* **AVAILABLE RECORDS**

BEGIN

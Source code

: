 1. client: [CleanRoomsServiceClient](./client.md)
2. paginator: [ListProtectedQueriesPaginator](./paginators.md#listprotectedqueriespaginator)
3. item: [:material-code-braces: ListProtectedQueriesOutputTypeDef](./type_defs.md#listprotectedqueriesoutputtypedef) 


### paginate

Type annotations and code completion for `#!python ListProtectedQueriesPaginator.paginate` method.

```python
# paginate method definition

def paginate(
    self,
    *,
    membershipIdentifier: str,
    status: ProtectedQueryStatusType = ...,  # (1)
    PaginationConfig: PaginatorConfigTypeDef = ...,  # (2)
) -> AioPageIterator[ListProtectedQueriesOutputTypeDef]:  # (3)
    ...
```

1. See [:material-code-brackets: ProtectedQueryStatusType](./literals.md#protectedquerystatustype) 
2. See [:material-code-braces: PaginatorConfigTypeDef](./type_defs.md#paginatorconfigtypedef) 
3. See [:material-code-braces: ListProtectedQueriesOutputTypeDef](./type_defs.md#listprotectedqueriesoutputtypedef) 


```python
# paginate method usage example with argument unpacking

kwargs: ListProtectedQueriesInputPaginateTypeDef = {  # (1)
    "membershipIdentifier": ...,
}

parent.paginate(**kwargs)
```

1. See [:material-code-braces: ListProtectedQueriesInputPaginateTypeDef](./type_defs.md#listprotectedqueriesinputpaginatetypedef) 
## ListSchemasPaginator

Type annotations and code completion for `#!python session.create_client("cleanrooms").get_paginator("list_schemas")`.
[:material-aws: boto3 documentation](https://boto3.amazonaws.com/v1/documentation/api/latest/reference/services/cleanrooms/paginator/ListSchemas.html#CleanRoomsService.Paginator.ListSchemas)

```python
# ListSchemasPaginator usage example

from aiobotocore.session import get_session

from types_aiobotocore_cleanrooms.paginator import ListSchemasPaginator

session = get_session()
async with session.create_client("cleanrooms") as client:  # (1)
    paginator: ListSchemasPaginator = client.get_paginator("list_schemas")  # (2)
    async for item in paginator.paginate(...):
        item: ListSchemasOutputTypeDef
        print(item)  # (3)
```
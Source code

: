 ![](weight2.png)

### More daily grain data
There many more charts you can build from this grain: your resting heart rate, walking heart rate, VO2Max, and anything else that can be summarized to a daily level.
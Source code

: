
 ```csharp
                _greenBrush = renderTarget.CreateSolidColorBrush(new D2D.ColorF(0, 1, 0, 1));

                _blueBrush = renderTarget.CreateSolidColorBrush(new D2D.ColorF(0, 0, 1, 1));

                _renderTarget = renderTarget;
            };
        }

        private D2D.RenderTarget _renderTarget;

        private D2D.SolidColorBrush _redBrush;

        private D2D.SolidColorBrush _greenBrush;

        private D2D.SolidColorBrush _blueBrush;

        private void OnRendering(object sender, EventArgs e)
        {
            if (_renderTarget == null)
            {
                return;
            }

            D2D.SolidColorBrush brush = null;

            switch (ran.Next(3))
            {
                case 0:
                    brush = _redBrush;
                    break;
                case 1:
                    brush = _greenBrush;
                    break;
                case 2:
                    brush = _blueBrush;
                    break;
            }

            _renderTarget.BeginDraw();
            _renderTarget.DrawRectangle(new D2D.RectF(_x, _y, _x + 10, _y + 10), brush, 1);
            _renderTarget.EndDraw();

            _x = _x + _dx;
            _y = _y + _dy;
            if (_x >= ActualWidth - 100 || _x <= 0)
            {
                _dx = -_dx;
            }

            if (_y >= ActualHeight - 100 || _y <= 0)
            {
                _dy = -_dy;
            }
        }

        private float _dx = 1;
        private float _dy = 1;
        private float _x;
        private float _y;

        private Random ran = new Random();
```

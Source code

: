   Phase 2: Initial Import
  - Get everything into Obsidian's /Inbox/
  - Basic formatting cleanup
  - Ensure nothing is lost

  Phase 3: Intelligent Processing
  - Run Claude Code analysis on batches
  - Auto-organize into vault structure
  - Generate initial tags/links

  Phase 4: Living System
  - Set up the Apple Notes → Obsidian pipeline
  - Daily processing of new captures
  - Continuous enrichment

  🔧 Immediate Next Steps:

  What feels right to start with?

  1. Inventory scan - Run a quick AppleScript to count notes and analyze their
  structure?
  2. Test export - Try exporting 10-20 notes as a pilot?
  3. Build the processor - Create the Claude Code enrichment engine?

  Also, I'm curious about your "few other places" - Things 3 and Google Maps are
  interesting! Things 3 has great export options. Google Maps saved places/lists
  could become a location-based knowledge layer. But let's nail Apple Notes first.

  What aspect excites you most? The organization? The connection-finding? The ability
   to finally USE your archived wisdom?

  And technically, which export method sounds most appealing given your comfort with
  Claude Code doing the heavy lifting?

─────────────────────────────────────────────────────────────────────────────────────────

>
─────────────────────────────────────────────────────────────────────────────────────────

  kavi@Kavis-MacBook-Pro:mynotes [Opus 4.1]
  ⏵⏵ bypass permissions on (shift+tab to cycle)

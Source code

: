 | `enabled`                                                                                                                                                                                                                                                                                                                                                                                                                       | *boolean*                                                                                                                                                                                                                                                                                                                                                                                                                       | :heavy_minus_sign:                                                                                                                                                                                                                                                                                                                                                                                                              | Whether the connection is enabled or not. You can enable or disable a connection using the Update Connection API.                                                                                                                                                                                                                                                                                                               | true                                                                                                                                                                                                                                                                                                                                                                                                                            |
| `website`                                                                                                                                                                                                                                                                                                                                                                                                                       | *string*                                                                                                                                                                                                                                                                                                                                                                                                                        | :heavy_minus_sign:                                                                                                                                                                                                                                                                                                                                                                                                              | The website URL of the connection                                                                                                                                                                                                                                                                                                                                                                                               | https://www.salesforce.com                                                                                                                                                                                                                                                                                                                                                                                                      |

END

* **REQUIRED ACTION**
Go through the data and show every line where "Phase" occurs.

* **PROBLEM SOLUTION**
:   Phase 2: Initial Import
  Phase 3: Intelligent Processing
  Phase 4: Living System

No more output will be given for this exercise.